# Recursive Neural Network for Sentiment Analysis

## Parse Tree for Sentiment Analysis

* Two ways so far of representing sentences:
    1. bag of words
    2. sequence of words


* The third way would be: parse trees (with more structural information)

[example]

* Parse Trees
    * Relations
        * e.g., left child and right child
    * A node can have any number of children
        * We will use binary tree such that a node either has no child or it has two children
    * With recurrent NNs, we did next word prediction $P(x(t)| x(t-1),...,x(0))$. In parse trees, there is no such thing as "next" since it is a hierarchical structure and not a sequence
        * We will transform parse trees to sequences such that we can use recurrent neural network to train these parse trees. 

* Sentiment analysis
    * bag-of-words representing a sentence can not handle negation.
    * Recursive neural nets solve this problem
        * Best prior to recursive neural nets: ~80%
        * Recursive neural nets can achieve 85% - 90%
    * Why recursive neural nets work on sentiment analysis
        * Parse tree is structured to identify dependencies between words. 
            * If you have negation, then it is very easy to reverse whatever is the phrase that it is negating
        * The neural network can use them to do negation
        * We need to label every node in the tree
            * labeling sentences with parse tree structure is labor-tensive. This is one of the reasons why progress of adopting recurive neural network is hard compared to other neural network architecture. 
        
            
        

* Parse Tree Structure in Sentiment analysis
    * It has basic structure of a parse tree as we introduced above
    * only leaves of the tree represent words
    * Any inner nodes represents phrase made up of words


* Data 
    * Get data from [Stanford Sentiment Analysis](http://nlp.stanford.edu/sentiment)
    * Look for file: <b>trainDevTestTrees_PTB.zip</b>
    * Each node is labeled using Amazon Mechanicl Turk, and have rating: 1-5, in which 3 is neural, 1 is the most negative and 5 is the most positive
    * A sentence has the format of: (5 (5 great) (3 movie))
    * Represent it in tree structure:
    
    [example]
    
    * We need to transform each sentence into a sequence that embodies the parse tree structure

## Recursive Neural Network for Parse Tree

* Recursiveness: A node's value is defined by its children, and in turn children's values are defined by their children respectively, and so on so forth...
* We need weights (i.e., weight matrix) one each edge between a parent node and one of its child to tell how this child connects to the parent.
    * Since we use binary tree, we only neet two weights for each node (i.e., inner node): one for left child and one for right child
    > Note that although we may have multiple nodes that each has its own children, we use the same left weight matrix for all nodes to connect their left child, and the same right matrix for all nodes to connect their right child
    
    [picture]
    
    $$ x_1 = We_{1} = \text{word embeddings for word 1} $$
    
    $$ x_2 = We_{2} = \text{word embeddings for word 2} $$
    
    $$ h_1 = f(W_{left} x_1 + W_{right} x_2 + b) $$
    
    $$ h_{root} = f(W_{left} h_1 + W_{right} x_3 + b) $$
    
where $f()$ can be any of the activation functions: relu, tanh and sigmoid.

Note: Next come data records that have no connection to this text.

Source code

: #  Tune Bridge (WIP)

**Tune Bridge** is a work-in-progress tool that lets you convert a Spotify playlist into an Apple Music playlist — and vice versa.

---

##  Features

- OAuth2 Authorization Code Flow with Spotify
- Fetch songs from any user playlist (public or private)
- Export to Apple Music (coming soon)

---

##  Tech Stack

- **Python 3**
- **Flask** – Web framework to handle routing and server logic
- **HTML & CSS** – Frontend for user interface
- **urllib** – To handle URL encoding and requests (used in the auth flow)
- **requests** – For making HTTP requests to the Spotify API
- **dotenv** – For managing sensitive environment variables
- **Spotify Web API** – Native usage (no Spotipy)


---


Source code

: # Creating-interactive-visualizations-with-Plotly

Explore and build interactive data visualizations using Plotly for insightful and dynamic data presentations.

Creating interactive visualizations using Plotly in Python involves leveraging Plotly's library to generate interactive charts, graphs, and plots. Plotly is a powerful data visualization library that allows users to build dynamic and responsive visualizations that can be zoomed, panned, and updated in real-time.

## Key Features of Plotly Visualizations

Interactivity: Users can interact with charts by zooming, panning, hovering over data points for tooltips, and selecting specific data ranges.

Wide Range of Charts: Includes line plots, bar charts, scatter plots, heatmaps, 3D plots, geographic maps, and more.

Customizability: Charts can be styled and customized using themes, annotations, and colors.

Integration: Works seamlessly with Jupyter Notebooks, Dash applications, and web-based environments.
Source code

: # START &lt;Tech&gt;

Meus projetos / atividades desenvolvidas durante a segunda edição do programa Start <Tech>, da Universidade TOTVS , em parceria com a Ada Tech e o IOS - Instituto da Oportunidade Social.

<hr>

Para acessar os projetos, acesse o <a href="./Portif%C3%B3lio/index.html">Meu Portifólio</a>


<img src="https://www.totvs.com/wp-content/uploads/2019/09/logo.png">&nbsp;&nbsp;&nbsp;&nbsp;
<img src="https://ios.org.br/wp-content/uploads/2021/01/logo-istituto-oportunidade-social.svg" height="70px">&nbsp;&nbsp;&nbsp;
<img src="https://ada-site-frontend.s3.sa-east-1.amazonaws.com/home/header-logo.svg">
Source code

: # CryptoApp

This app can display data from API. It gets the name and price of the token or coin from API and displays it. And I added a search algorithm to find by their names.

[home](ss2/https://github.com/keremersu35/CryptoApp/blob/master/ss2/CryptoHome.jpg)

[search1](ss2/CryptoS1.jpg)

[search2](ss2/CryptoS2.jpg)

* What is the dimensionality of the weights?
    * Since we use the same set of left and right weight matrix for all inner nodes, the shape of the weigth matrix shoule be $(D, D)$, where $D$ is the pre-defined dimension.
    * The bias $b$ should be a $D$ dimention vector.
  
* How to get the output?
* Any node can be labeled (we can choose whether or not to use inner nodes for training)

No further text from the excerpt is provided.